Thursday, May 17, 2018

"Tools of war: Why cannibalism has disappeared but rape hasn’t"



"when the anthropomorphized wolf consumes Grandma and Red, “Little Red Riding Hood” conflates eating and rape in a strangely cannibalistic act. In this connection, “Little Red Riding Hood,” whose oral tradition dates to at least 1000 CE, suggests a place we modern humans might look to the demise of one ancient behavior—cannibalism—to find the end of another ancient human behavior—rape...

In terms of war, sexual violence has functioned a lot like cannibalism. Both rape and cannibalism were ways for nascent states to consolidate power. Both acts create fear and both have the long-term effect of absorbing one culture into another, cannibalism through consumption and rape through procreation...
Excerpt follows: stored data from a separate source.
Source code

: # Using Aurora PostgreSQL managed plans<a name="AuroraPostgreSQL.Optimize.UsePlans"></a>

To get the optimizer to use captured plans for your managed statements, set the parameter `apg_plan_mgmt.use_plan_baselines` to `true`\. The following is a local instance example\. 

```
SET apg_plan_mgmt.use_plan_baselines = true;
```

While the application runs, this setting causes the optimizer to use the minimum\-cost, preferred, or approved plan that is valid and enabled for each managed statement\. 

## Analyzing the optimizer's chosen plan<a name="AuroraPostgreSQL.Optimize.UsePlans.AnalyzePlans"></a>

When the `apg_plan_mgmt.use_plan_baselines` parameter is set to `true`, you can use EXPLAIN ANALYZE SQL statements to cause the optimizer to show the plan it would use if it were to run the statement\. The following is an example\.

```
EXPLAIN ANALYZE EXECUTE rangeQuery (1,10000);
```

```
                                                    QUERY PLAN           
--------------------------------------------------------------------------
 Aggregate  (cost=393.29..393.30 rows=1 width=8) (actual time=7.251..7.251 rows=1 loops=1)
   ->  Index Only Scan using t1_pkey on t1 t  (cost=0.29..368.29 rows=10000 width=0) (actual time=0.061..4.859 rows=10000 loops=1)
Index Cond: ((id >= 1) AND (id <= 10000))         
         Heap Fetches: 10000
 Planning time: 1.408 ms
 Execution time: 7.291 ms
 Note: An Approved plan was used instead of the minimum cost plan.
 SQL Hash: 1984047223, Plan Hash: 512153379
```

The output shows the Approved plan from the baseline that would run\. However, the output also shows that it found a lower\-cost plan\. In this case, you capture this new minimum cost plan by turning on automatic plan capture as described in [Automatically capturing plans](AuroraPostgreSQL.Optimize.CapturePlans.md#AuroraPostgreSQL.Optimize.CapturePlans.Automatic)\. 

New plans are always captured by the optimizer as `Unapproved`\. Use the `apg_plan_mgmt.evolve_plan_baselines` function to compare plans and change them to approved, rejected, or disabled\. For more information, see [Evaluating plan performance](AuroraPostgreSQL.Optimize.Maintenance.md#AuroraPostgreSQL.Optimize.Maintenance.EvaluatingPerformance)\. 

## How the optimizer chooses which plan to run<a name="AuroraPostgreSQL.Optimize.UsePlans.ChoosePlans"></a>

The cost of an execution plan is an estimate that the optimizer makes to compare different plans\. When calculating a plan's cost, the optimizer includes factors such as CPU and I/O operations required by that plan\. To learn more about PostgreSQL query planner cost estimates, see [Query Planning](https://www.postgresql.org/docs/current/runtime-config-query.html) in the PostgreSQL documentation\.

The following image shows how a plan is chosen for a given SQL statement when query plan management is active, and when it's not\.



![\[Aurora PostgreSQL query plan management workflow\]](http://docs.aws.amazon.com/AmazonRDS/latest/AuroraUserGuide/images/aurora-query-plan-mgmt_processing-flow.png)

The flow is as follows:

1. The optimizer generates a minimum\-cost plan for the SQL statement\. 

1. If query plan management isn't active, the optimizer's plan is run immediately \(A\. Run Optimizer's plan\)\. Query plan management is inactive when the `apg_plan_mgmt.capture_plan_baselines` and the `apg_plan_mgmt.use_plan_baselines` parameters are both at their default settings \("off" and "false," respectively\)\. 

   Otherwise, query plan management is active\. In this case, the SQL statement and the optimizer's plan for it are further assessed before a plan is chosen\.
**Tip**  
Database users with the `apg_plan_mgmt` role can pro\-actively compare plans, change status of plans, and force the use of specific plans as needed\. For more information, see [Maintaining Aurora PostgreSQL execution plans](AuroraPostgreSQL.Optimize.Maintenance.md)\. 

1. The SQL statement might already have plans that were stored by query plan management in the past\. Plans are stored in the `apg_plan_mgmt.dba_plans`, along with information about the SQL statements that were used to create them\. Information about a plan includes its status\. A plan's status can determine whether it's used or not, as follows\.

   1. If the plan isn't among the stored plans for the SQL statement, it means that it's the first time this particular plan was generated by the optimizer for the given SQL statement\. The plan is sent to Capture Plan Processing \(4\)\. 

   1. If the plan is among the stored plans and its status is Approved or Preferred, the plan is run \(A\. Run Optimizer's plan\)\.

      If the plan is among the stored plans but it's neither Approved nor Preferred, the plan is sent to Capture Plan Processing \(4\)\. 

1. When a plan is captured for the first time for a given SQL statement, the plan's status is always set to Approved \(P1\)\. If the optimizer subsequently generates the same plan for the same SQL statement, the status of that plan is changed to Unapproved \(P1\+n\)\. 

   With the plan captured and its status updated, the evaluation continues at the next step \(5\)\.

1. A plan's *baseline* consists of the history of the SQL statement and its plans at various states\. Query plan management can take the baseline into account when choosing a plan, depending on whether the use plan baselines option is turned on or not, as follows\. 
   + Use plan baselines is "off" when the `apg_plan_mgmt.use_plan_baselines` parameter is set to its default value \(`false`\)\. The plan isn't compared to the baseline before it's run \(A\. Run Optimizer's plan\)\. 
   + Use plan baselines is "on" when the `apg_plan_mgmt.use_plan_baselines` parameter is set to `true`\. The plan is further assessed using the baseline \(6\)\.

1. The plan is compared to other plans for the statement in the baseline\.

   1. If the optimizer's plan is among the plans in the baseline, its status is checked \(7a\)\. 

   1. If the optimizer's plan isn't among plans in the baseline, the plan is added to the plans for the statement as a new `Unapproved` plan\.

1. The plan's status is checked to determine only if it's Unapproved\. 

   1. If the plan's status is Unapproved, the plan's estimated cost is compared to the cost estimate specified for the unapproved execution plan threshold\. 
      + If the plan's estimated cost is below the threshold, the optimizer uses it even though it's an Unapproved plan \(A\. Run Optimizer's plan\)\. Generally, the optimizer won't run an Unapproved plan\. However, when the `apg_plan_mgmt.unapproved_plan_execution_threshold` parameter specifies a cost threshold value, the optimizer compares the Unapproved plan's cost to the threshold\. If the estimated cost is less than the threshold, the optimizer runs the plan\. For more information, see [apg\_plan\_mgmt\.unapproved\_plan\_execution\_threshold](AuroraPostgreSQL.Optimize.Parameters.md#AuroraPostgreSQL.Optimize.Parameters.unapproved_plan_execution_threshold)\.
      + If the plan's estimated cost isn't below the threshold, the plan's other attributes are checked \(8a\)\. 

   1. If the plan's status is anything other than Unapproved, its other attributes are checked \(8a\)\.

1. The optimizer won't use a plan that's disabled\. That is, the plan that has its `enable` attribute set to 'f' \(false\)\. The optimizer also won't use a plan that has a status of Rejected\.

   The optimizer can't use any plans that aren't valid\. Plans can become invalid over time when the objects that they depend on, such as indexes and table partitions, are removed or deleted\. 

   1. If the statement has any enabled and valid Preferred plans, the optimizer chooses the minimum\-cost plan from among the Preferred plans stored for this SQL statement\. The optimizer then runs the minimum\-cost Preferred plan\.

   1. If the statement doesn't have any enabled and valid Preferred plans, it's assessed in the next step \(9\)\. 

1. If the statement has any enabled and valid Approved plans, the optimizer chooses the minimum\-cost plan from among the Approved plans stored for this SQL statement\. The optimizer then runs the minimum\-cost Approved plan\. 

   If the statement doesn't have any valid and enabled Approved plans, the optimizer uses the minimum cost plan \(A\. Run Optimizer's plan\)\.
Europeans exported their ideas of cannibalism as a taboo as they colonized the world. But it’s all kind of a great big fat people-eating lie because as late as the Victorian Age, Europeans and others practiced medicinal cannibalism, which is exactly what it sounds like. Pulverized mummies, executed men’s blood, human fat—human remains appeared as nostra for a variety of illnesses. It was a cultural blind spot that allowed Europeans to condemn—and even colonize—others for being cannibals while retaining their #NotAllCannibals status...

If statistics are stacked against the bystander model, if young men are fuzzy over the concept of consent, and if men shut down at the word “rape,” what alternatives are there? How, for example, can rape prevention education make rape unpalatable? One way might be to tell stories differently—or to tell different stories."


There is no real solution here, but it's interesting as a comparison of taboos 


FB: "while cannibalism has died out in a rich brocade of taboo woven from narrative, religion and sometimes law, rape lives on. The question becomes what cannibalism can teach us about new ways of looking at, understanding and ultimately preventing rape."